Banks are obliged to perform a security review process as mandated by the Normative for The Management Of Prevention of risks of Laundering money, goods or assets, and of the Financing of Terrorism Resolution CD-SIBOIF524-1-MAR5-2008 dated March 2008 as reformed by Resolution: CD-SIBOIF11-2009-576-1-SEA dated March 2009, (Normative PLD/FT), which establish the requirements, guidelines and minimum basic aspects that the supervised entities of the Nicaraguan financial system, must adopt, implement, update and improve, on their own initiative and responsibility, according with the nature of the industry and market in which each of them operates and according to the level of risk of their respective structures, customers, business, products, services, distribution channels and jurisdictions in which it operates; to manage, prevent and mitigate the risk of being used, consciously or unconsciously, locally or cross-border, to launder money, goods or assets; and for the financing of terrorism.
In accordance with article 8 of such Normative, the supervised entity (in this case the bank), on the basis of their specificity and risk profile within the industry in which it operates, must implement its own procedures, measures and adequate internal controls to continuously develop, a policy of “Know Your Client Due Diligence” (DDC) in accordance with the minimum requirements set out in the Normative.
Such Normative was modified in 2009, 2010 and 2012. In 2017 a new normative was issued, Resolution Nº CD-SIBOIF-980-1-ENE18-2017 on January 18, 2017 named Normative for the Management and Prevention of Terrorism Financing Risks; and, of the Financing of the Proliferation of Weapons of Mass Destruction (Normative GPR- FT/FP).
One of the main reasons for the creation of normative of this nature, is precisely to comply with Recommendation No. 7 of the Financial Action Task Force (FATF), that provides that countries must implement targeted financial sanctions to comply with the Resolutions of the Security Council of the United Nations related to the prevention, suppression and interruption of the proliferation of weapons of mass destruction and their financing.
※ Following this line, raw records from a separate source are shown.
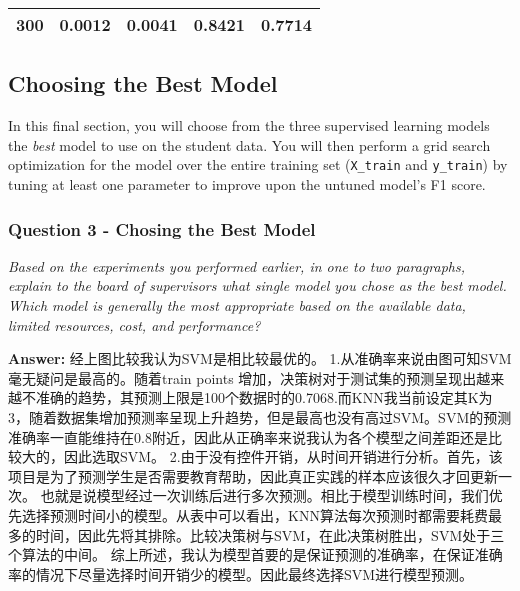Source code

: \documentclass{ctexart}
\begin{document}
\begin{longtable}[]{@{}ccccc@{}}
\begin{minipage}[t]{0.16\columnwidth}\centering\strut
300\strut
\end{minipage} & \begin{minipage}[t]{0.21\columnwidth}\centering\strut
0.0012\strut
\end{minipage} & \begin{minipage}[t]{0.20\columnwidth}\centering\strut
0.0041\strut
\end{minipage} & \begin{minipage}[t]{0.15\columnwidth}\centering\strut
0.8421\strut
\end{minipage} & \begin{minipage}[t]{0.14\columnwidth}\centering\strut
0.7714\strut
\end{minipage}\tabularnewline
\bottomrule
\end{longtable}

    \subsection{Choosing the Best Model}\label{choosing-the-best-model}

In this final section, you will choose from the three supervised
learning models the \emph{best} model to use on the student data. You
will then perform a grid search optimization for the model over the
entire training set (\texttt{X\_train} and \texttt{y\_train}) by tuning
at least one parameter to improve upon the untuned model's F1 score.

    \subsubsection{Question 3 - Chosing the Best
Model}\label{question-3---chosing-the-best-model}

\emph{Based on the experiments you performed earlier, in one to two
paragraphs, explain to the board of supervisors what single model you
chose as the best model. Which model is generally the most appropriate
based on the available data, limited resources, cost, and performance?}

    \textbf{Answer: } 经上图比较我认为SVM是相比较最优的。
1.从准确率来说由图可知SVM毫无疑问是最高的。随着train points
增加，决策树对于测试集的预测呈现出越来越不准确的趋势，其预测上限是100个数据时的0.7068.而KNN我当前设定其K为3，随着数据集增加预测率呈现上升趋势，但是最高也没有高过SVM。SVM的预测准确率一直能维持在0.8附近，因此从正确率来说我认为各个模型之间差距还是比较大的，因此选取SVM。
2.由于没有控件开销，从时间开销进行分析。首先，该项目是为了预测学生是否需要教育帮助，因此真正实践的样本应该很久才回更新一次。
也就是说模型经过一次训练后进行多次预测。相比于模型训练时间，我们优先选择预测时间小的模型。从表中可以看出，KNN算法每次预测时都需要耗费最多的时间，因此先将其排除。比较决策树与SVM，在此决策树胜出，SVM处于三个算法的中间。
综上所述，我认为模型首要的是保证预测的准确率，在保证准确率的情况下尽量选择时间开销少的模型。因此最终选择SVM进行模型预测。
\end{document}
Therefore, on 2018, two Laws were approved: Law 976, Law of the Financial Analysis Unit (Ley de la Unidad de Análisis Financiero-UAF), duly published in the Official Gazette No. 138 of July 20, 2018 and Law No. 977, Anti-Money Laundering Law, Financing of Terrorism and Financing the Proliferation of Weapons of Mass Destruction (Ley No. 977, Ley Contra el Lavado de Activos, el Financiamiento al Terrorismo y el Financiamiento a la Proliferación de Armas de Destrucción Masiva), published in the Official Gazette No. 138 of July 20, 2018.
Law 977 and its reforms directly provides a list of Obliged Subjects that must inform UAF, without being able to claim reservation or secrecy of any kind, in which Financial Institutions supervised by the Superintendence of Banks are included (therefore, Banks).
As such, and reinforcing the Normative previously mentioned, they are obliged to perform a “Know Your Client Due Diligence” which are a set of measures applied to identify natural persons and legal entities with which they establish and maintain or attempt to establish relations of business or service, including obtaining, verifying and keeping up-to-date and complete information on the origin and provenance of the assets, funds or income from them, their patterns of operations, the products and services they access and their final beneficiaries on whose behalf it is intended to establish a relationship of business; in particular, know the nature of the business and the shareholding and control structure of legal persons and trusts.
The Bank is therefore allowed, to reasonably know who are the majority or significant shareholders and owners that compose a company which is also a partner of a client of the Bank, as well as the real beneficiaries and/or owners of the funds managed; and particularly in the case of Commercial Companies should also identify: i. Persons exercising effective control over its operations, assets, property and businesses in general; ii. Shareholders/key partners, authorized signatory or signatories, or other persons exercising significant control over the company; iii. Partners and other persons exercising ownership control in the case of collective and Limited Partnerships and; iv. Controlling persons, when other companies or trusts exercise control over the company.
The same level of review and scrutiny applies to natural persons, and therefore, when opening an account and subsequently for updating your data, it is totally valid that they require a personal identification document, personal, bank or commercial references, the origin of the funds, assets or merchandise you deposit, certificates and/or licenses and/or permits, or documents equivalents, as applicable according to your activity, among others.
Supervised entities, without prejudice to criminal, civil, administrative and other responsibilities that in accordance with the applicable laws they can be established, can be sanctioned financially by the Superintendent of Banks and of Other Financial Institutions.
Based on the foregoing, remember that a file must exist regarding yourself or the Company you represent, and such file must contain all information that is reasonably applicable to identify you, your business, and your financial activities, in order to open and maintain accounts in such financial institution.